### Required action
Determine how many lines in the records hold "hanging", then give that number by itself.
▽
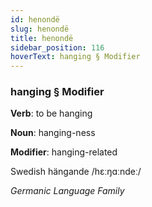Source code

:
```yaml
---
id: henondë
slug: henondë
title: henondë
sidebar_position: 116
hoverText: hanging § Modifier
---
```


### hanging § Modifier

**Verb**: to be hanging

**Noun**: hanging-ness

**Modifier**: hanging-related

Swedish hängande /hɛːŋɑːndeː/

*Germanic Language Family*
△
### Output below
5